+++ Listed entries

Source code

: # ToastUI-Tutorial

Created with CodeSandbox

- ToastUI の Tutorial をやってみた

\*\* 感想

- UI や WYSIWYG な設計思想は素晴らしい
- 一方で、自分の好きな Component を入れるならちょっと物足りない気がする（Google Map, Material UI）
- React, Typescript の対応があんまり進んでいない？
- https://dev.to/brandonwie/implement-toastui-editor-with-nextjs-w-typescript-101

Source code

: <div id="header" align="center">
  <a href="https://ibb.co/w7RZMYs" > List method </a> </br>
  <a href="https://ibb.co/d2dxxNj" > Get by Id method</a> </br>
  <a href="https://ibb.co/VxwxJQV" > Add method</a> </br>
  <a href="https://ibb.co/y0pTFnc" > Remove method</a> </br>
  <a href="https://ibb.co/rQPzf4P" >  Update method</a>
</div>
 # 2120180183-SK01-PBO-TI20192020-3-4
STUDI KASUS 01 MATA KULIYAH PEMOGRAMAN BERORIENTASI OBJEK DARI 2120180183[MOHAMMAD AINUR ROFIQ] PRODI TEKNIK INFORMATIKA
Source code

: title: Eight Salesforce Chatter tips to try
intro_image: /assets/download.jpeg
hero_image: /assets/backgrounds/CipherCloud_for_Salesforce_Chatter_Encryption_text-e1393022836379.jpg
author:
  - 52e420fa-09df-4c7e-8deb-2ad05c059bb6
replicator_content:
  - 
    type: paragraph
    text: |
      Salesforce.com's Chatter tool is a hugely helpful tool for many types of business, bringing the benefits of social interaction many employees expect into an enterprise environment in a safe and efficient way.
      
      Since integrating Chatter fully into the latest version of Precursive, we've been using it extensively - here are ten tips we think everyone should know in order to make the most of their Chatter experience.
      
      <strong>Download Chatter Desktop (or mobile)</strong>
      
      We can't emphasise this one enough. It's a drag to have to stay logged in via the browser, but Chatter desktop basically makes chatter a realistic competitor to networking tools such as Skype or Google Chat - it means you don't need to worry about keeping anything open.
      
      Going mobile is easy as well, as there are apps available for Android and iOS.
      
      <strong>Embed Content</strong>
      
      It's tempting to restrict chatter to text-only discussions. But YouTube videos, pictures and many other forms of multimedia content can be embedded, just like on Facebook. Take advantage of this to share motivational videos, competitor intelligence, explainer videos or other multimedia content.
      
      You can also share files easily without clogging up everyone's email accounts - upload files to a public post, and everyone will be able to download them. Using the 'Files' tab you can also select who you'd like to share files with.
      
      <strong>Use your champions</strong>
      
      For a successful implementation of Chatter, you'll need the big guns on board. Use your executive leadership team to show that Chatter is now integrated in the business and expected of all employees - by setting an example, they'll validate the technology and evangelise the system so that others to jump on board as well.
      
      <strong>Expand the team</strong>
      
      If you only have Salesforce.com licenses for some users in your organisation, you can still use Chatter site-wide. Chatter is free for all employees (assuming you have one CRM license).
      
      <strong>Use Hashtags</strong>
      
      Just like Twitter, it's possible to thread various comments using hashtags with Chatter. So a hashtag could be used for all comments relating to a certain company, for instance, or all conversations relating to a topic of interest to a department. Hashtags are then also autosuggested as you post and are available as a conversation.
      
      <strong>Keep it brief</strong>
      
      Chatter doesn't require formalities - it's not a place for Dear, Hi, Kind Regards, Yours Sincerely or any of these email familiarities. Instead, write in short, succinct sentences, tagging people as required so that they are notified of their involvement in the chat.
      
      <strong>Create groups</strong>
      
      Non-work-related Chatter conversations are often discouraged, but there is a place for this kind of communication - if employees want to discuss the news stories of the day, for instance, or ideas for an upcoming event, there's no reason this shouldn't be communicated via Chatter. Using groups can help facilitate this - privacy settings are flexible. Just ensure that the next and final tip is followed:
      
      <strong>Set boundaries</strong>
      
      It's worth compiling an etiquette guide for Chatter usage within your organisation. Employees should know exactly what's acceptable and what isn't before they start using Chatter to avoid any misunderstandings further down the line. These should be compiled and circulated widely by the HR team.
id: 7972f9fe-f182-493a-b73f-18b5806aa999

++++++

▶ **Exercise goal**
Return exactly, and only, the lines above starting at the line that contains "<strong>Use Hashtags</strong>" and ending at the line that contains "Non-work-related Chatter conversations".

▶ **Task result**
      <strong>Use Hashtags</strong>
      
      Just like Twitter, it's possible to thread various comments using hashtags with Chatter. So a hashtag could be used for all comments relating to a certain company, for instance, or all conversations relating to a topic of interest to a department. Hashtags are then also autosuggested as you post and are available as a conversation.
      
      <strong>Keep it brief</strong>
      
      Chatter doesn't require formalities - it's not a place for Dear, Hi, Kind Regards, Yours Sincerely or any of these email familiarities. Instead, write in short, succinct sentences, tagging people as required so that they are notified of their involvement in the chat.
      
      <strong>Create groups</strong>
      
      Non-work-related Chatter conversations are often discouraged, but there is a place for this kind of communication - if employees want to discuss the news stories of the day, for instance, or ideas for an upcoming event, there's no reason this shouldn't be communicated via Chatter. Using groups can help facilitate this - privacy settings are flexible. Just ensure that the next and final tip is followed:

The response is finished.